Hemos visto y escrito el fin de una era y el comienzo de otra. Nadie sabe qué va a pasar. Espero que sigan existiendo lugares donde la gente pierda el tiempo. ¿Para qué se piensan qué es la vida?
Otras veces, salgo a caminar por las calles y cortadas del barrio. Me gusta una casa de dos pisos que está por Ituzaingó y Constitución. Tiene balcones con plantas que caen y está cubierta de piedras azules. Me gusta porque una vez vi una película cuyos protagonistas vivían en una casa parecida y bueno, sí, a veces vivo en fantasías que me atrapan y deslumbran.
¿Dónde termina lo real? ¿En qué cruce de palabras empieza el delirio estético, cuándo se sale y cuándo se entre en el ensueño?
Tengo una lista de notas con las que seguiré de acá en adelante. BUENO, NO. No tengo ninguna lista de notas, ni ideas, ni nada. Solo una crónica de calle San Martín que hace años quiero hacer. Ese tramo extraño que va de Veintisiete a Pellegrini.

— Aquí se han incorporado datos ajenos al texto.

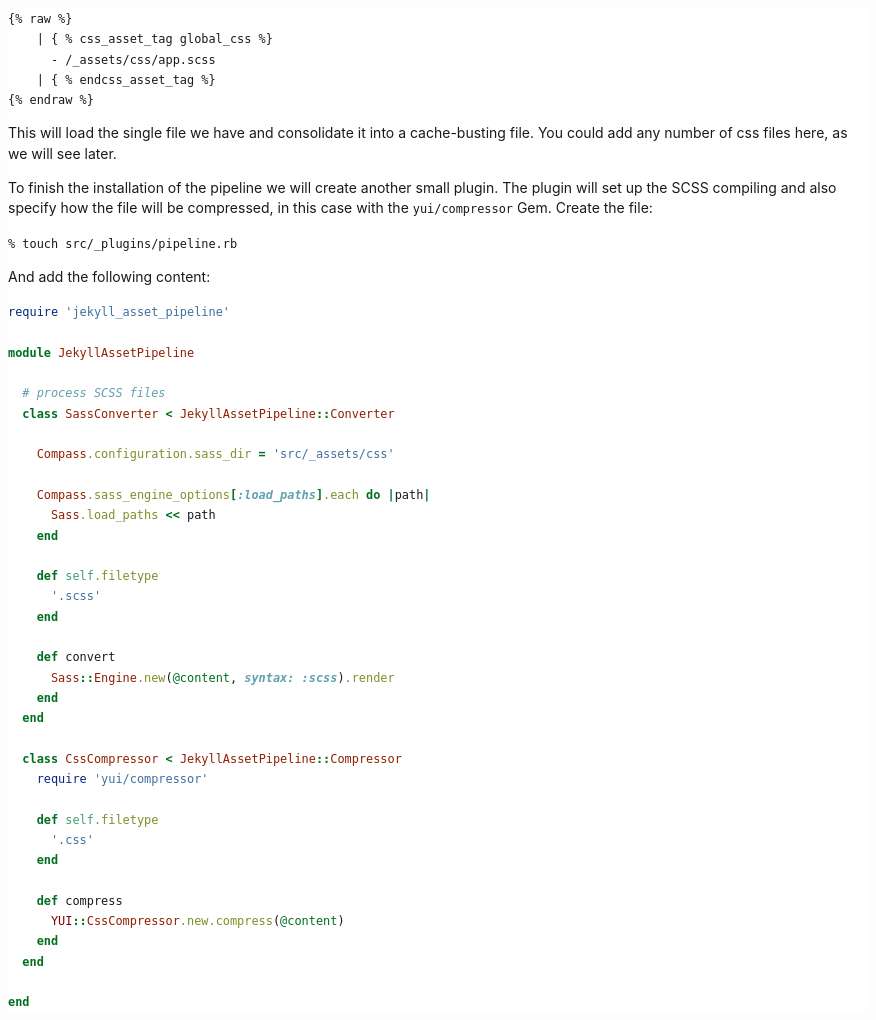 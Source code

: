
 ```html
{% raw %}
    | { % css_asset_tag global_css %}
      - /_assets/css/app.scss
    | { % endcss_asset_tag %}
{% endraw %}
```

This will load the single file we have and consolidate it into  a cache-busting file. You could add any number of css files here, as we will see later.

To finish the installation of the pipeline we will create another small plugin. The plugin will set up the SCSS compiling and also specify how the file will be compressed, in this case with the `yui/compressor` Gem. Create the file:

```
% touch src/_plugins/pipeline.rb
```

And add the following content:

```ruby
require 'jekyll_asset_pipeline'

module JekyllAssetPipeline

  # process SCSS files
  class SassConverter < JekyllAssetPipeline::Converter

    Compass.configuration.sass_dir = 'src/_assets/css'

    Compass.sass_engine_options[:load_paths].each do |path|
      Sass.load_paths << path
    end

    def self.filetype
      '.scss'
    end

    def convert
      Sass::Engine.new(@content, syntax: :scss).render
    end
  end

  class CssCompressor < JekyllAssetPipeline::Compressor
    require 'yui/compressor'

    def self.filetype
      '.css'
    end

    def compress
      YUI::CssCompressor.new.compress(@content)
    end
  end

end
```
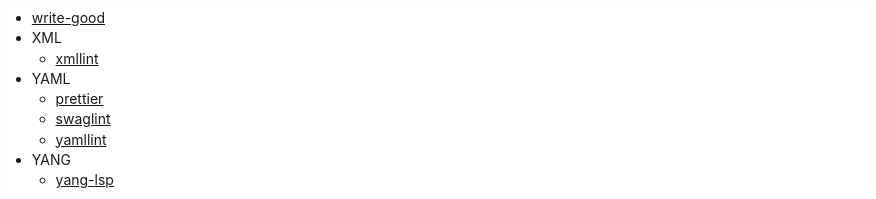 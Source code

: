   - [write-good](https://github.com/btford/write-good)
- XML
  - [xmllint](http://xmlsoft.org/xmllint.html)
- YAML
  - [prettier](https://github.com/prettier/prettier)
  - [swaglint](https://github.com/byCedric/swaglint)
  - [yamllint](https://yamllint.readthedocs.io/)
- YANG
  - [yang-lsp](https://github.com/theia-ide/yang-lsp)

Con sus locales de repuestos de autos, edificios, bares y casas derruidas. Hay un ecosistema de cemento y caños oxidados, cines reconvertidos en locales de motores y hasta un cartel de azulejos, en una esquina donde hoy funciona una pensión, que dice: “Hospital automotor”.
Al mediodía, en el bondi que me lleva del trabajo a casa, escuché a un freestyler que se subió a improvisar y a ganarse el mango, acompañado de un pequeño parlante negro. Antes de empezar, nos pidió a la señora que estaba a mi lado, y a mí, que digamos cada uno una palabra: dije “preguntale” y la señora agregó “alegría”. “Preguntale al que tenés al lado si conoce la alegría”, tiró el quía y empezó con sus rimas, que duraron unas diez cuadras. Terminé el viaje mejor de lo que lo empecé y se lo agradezco. Nunca lo había visto y tuve la intuición que no volvería a cruzarlo.
Siempre, la escritura fue perseguir un sueño. Encontrar la llave que libere a las palabras que flotan, como una promesa, en el viento. El misterio de la vida. El milagro breve y amargo de la existencia. El latido. El latido que nos conecta y nos deja en silencio.
Como sea, seguiré hablando en el mismo tono, aunque sea otro. Quiero decir: si la realidad me lleva a hacer notas con números, datos oficiales, estadísticas y todo eso, será para acompañar lo existencial. Esa fue siempre la misión. Al menos la mía.
Creo que no está tan mal. Hablamos el mismo idioma, o casi, y nos entendemos. Nos vemos la próxima. Acá, allá o en cualquier parte. Chau!